= Material provided =
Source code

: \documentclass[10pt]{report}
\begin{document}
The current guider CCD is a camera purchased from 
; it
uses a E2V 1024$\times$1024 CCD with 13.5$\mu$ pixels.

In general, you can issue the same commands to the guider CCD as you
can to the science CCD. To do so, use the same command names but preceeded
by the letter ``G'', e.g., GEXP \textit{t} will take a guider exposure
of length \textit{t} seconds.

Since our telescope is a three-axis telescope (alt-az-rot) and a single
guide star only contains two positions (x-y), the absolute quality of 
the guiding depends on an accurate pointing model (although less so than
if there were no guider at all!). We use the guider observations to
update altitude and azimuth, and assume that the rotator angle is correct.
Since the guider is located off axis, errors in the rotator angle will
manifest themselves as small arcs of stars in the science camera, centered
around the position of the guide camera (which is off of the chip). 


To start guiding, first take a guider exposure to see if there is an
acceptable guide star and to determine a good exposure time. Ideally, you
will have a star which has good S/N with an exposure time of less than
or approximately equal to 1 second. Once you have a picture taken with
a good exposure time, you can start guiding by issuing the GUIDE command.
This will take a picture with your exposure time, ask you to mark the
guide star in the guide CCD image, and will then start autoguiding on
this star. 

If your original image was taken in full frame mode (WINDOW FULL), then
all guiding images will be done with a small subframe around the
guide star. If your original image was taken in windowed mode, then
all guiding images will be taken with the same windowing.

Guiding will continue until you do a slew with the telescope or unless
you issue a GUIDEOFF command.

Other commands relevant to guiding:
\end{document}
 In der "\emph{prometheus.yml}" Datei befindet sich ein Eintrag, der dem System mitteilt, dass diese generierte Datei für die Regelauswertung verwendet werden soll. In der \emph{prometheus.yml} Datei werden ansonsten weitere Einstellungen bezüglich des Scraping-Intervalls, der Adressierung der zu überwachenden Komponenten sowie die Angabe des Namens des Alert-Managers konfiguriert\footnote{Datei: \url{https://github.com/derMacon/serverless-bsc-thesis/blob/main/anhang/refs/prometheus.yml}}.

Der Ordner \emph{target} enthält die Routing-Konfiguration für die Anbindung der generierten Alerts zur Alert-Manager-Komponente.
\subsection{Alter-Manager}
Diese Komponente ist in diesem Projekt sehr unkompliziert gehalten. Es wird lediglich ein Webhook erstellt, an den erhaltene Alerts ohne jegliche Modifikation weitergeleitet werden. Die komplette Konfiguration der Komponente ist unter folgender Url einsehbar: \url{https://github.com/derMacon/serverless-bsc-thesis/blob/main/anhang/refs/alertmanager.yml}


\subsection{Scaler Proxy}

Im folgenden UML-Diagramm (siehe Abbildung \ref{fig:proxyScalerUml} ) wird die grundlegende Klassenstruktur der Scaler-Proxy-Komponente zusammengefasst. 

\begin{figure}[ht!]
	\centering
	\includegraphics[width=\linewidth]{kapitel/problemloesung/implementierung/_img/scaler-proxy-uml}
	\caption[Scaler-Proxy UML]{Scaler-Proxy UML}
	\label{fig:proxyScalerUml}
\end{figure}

= Problem =
The answer must consist solely of the lines from the first line of the data to the line holding "guide star only", each given again exactly.

= Exercise solution =
Source code

: \documentclass[10pt]{report}
\begin{document}
The current guider CCD is a camera purchased from 
; it
uses a E2V 1024$\times$1024 CCD with 13.5$\mu$ pixels.

In general, you can issue the same commands to the guider CCD as you
can to the science CCD. To do so, use the same command names but preceeded
by the letter ``G'', e.g., GEXP \textit{t} will take a guider exposure
of length \textit{t} seconds.

Since our telescope is a three-axis telescope (alt-az-rot) and a single
guide star only contains two positions (x-y), the absolute quality of 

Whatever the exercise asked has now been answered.